[Task requirements]: Below are the records. List every line holding the word "дигиталних".
+++ The data +++
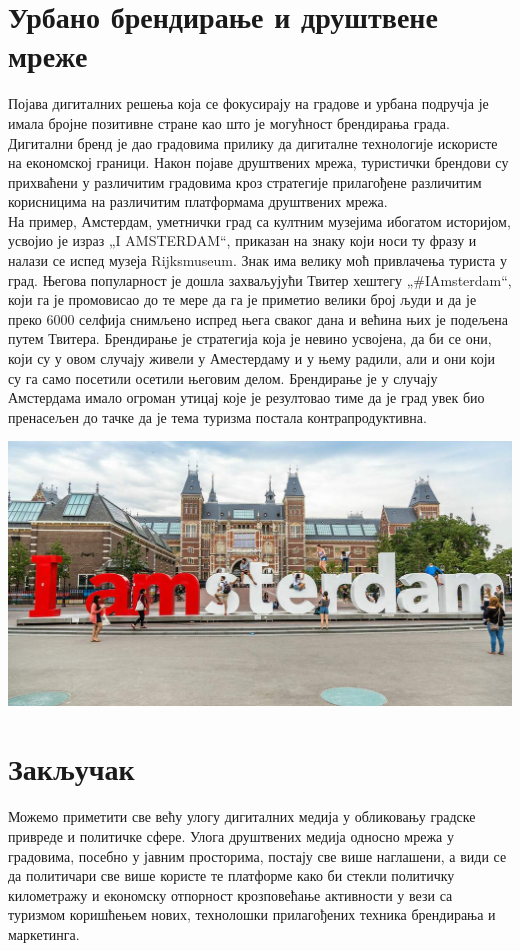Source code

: \documentclass{article}
\begin{document}
\begin{multicols}{3}
\section*{Урбано брендирање и друштвене мреже}
\noindent Појава дигиталних решења која се фокусирају на градове и урбана подручја је имала бројне позитивне стране као што је могућност брендирања града. Дигитални бренд је дао градовима прилику да дигиталне технологије искористе на економској граници. Након појаве друштвених мрежа, туристички брендови су прихваћени у различитим градовима кроз стратегије прилагођене различитим корисницима на различитим платформама друштвених мрежа. \\
На пример, Амстердам, уметнички град са култним музејима ибогатом историјом, усвојио је израз „I AMSTERDAM“, приказан на знаку који носи ту фразу и налази се испед музеја Rijksmuseum. Знак има велику моћ привлачења туриста у град. Његова популарност је дошла захваљујући Твитер хештегу „#IAmsterdam“, који га је промовисао до те мере да га је приметио велики број људи и да је преко 6000 селфија снимљено испред њега сваког дана и већина њих је подељена путем Твитера. Брендирање је стратегија која је невино усвојена, да би се они, који су у овом случају живели у Аместердаму и у њему радили, али и они који су га само посетили осетили његовим делом. Брендирање је у случају Амстердама имало огроман утицај које је резултовао тиме да је град увек био пренасељен до тачке да је тема туризма постала контрапродуктивна.

\begin{center}
    \vspace{1cm}
    \includegraphics[width=0.9\linewidth]{media/images/rijksmuseum-amsterdam-museum-iamsterdam.jpg}
\end{center}

\section*{Закључак}

\noindent Можемо приметити све већу улогу дигиталних медија у
обликовању градске привреде и политичке сфере. Улога друштвених медија односно мрежа у градовима, посебно у јавним просторима, постају све више наглашени, а види се да политичари све више користе те платформе како би стекли политичку километражу и економску отпорност крозповећање активности у вези са туризмом коришћењем нових, технолошки прилагођених техника брендирања и маркетинга.
%

\end{multicols}
\end{document}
+++
[Answer to the exercise]:
\noindent Појава дигиталних решења која се фокусирају на градове и урбана подручја је имала бројне позитивне стране као што је могућност брендирања града. Дигитални бренд је дао градовима прилику да дигиталне технологије искористе на економској граници. Након појаве друштвених мрежа, туристички брендови су прихваћени у различитим градовима кроз стратегије прилагођене различитим корисницима на различитим платформама друштвених мрежа. \\
\noindent Можемо приметити све већу улогу дигиталних медија у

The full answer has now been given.